---- MATERIAL PROVIDED

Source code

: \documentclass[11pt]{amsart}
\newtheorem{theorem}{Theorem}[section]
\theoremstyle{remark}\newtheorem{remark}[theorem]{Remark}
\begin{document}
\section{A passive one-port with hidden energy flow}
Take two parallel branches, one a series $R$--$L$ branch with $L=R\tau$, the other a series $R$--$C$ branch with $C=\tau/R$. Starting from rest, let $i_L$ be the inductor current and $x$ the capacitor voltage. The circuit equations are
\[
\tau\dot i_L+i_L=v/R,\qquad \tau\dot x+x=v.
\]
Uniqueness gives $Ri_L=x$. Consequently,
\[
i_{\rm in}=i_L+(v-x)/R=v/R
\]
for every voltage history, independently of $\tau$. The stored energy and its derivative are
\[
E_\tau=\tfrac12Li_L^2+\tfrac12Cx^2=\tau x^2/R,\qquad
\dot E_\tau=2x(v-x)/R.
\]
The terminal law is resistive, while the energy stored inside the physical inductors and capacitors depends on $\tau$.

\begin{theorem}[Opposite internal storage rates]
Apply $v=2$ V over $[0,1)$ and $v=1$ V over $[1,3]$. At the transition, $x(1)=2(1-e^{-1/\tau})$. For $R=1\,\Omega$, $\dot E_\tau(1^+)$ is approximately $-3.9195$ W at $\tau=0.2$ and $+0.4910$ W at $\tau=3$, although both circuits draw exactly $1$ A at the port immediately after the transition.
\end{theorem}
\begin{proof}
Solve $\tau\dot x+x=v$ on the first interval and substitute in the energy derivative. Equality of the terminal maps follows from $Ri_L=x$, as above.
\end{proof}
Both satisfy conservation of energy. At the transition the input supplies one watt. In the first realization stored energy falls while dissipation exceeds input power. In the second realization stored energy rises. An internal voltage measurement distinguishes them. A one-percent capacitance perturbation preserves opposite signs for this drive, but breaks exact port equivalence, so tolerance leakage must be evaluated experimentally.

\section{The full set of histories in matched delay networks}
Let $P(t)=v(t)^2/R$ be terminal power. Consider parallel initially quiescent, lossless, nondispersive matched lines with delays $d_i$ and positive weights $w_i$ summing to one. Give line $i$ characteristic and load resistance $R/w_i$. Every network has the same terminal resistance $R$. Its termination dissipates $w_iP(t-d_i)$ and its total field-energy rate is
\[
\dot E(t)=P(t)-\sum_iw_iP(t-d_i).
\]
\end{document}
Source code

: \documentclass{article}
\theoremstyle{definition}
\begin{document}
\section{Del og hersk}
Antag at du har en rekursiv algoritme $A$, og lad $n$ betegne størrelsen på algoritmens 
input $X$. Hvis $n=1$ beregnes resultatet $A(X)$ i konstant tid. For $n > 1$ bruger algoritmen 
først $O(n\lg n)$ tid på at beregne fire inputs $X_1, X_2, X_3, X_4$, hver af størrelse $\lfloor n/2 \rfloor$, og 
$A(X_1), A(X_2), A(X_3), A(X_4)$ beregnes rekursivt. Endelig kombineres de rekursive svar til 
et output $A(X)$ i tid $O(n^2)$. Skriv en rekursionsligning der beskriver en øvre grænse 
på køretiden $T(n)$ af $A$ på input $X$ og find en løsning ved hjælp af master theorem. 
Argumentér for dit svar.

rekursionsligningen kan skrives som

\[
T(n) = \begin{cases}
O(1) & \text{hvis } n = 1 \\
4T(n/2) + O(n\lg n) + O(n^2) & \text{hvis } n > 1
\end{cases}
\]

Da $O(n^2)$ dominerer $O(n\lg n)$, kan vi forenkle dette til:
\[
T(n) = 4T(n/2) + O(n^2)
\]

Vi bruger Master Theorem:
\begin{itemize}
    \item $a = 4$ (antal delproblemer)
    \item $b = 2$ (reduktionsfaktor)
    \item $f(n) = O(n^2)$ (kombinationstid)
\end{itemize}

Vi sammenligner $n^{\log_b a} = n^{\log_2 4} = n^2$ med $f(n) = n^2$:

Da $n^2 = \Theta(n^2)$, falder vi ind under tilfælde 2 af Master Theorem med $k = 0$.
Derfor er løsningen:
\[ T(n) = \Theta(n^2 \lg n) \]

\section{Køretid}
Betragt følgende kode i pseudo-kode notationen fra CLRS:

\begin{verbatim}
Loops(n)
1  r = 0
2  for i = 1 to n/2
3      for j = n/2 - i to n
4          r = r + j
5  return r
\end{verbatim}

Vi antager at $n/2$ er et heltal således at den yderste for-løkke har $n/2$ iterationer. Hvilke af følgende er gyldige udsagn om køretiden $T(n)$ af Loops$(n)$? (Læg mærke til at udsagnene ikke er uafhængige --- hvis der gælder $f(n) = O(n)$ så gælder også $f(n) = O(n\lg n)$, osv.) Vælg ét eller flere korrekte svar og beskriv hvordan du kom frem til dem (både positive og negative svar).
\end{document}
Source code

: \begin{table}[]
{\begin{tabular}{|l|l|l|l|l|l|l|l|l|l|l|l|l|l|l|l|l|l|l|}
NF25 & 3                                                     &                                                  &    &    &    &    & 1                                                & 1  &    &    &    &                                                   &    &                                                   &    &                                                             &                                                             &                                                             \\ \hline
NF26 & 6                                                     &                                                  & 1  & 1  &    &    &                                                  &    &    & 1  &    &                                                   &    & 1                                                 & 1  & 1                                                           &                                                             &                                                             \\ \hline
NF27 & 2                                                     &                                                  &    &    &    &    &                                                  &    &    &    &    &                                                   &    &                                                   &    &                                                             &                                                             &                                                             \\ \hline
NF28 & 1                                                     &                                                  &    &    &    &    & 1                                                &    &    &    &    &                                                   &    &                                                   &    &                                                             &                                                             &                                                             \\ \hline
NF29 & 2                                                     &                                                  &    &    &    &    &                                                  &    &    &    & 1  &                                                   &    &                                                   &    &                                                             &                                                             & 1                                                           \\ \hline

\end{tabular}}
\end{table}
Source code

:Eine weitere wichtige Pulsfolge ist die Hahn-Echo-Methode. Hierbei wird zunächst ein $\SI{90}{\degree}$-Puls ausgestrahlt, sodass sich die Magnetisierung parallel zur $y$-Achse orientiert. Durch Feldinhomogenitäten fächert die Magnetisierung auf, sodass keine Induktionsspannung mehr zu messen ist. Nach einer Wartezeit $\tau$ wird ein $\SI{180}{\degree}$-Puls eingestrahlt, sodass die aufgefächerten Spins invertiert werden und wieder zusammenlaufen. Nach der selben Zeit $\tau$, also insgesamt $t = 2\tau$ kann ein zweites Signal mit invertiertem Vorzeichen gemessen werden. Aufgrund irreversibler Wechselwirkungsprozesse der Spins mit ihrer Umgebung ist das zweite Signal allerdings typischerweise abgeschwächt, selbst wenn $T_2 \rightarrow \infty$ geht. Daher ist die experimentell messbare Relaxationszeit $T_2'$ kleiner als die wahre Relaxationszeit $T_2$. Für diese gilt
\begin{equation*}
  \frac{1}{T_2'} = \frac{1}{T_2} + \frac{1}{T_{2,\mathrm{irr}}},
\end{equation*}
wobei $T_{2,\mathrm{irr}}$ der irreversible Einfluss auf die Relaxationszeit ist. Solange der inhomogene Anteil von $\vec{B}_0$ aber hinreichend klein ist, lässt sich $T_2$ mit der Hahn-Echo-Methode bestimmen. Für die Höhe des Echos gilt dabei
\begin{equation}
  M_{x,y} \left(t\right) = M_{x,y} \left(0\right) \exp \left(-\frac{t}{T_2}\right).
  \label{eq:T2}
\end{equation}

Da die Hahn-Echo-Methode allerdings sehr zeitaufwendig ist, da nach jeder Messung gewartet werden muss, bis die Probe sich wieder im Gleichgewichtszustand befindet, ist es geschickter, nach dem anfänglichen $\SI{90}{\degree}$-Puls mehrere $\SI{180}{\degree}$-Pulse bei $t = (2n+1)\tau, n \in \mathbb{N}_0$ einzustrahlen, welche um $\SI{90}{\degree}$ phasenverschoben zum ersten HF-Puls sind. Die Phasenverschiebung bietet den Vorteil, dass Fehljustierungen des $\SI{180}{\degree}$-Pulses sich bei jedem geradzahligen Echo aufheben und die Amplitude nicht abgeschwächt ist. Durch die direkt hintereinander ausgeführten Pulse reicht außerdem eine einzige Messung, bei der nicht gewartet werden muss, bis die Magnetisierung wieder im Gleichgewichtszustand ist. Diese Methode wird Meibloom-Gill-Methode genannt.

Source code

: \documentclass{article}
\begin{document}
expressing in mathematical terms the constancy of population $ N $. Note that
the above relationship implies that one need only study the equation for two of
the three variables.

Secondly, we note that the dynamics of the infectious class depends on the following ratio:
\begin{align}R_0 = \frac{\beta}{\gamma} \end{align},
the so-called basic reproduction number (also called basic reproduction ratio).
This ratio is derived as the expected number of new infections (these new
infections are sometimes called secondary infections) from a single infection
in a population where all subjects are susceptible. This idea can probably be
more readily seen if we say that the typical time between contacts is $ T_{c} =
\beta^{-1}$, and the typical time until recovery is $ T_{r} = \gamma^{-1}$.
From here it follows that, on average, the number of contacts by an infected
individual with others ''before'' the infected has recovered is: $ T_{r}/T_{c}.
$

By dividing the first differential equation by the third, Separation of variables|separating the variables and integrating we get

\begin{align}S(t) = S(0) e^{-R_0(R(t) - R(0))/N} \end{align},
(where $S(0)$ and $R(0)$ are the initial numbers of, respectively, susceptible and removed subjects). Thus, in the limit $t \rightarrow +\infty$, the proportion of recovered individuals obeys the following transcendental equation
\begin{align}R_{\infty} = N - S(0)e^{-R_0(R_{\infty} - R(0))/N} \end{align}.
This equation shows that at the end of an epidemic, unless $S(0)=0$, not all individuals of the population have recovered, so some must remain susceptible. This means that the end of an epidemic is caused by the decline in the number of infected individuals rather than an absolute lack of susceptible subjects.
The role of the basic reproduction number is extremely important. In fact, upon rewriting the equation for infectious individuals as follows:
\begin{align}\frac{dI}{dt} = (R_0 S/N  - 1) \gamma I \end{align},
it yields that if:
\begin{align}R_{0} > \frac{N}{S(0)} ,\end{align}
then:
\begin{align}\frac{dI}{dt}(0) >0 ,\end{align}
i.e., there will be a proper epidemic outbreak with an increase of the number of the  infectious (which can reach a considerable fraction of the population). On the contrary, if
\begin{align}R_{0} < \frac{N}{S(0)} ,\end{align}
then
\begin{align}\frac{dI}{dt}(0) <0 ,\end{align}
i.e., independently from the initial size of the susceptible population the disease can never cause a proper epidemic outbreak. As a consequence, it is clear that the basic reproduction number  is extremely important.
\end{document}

--------

▸ **WHAT YOU HAVE TO DO**:
Reply with the number of lines in the preceding entries that contain "also", and no other words.

▸ **ANSWER SPACE**:
2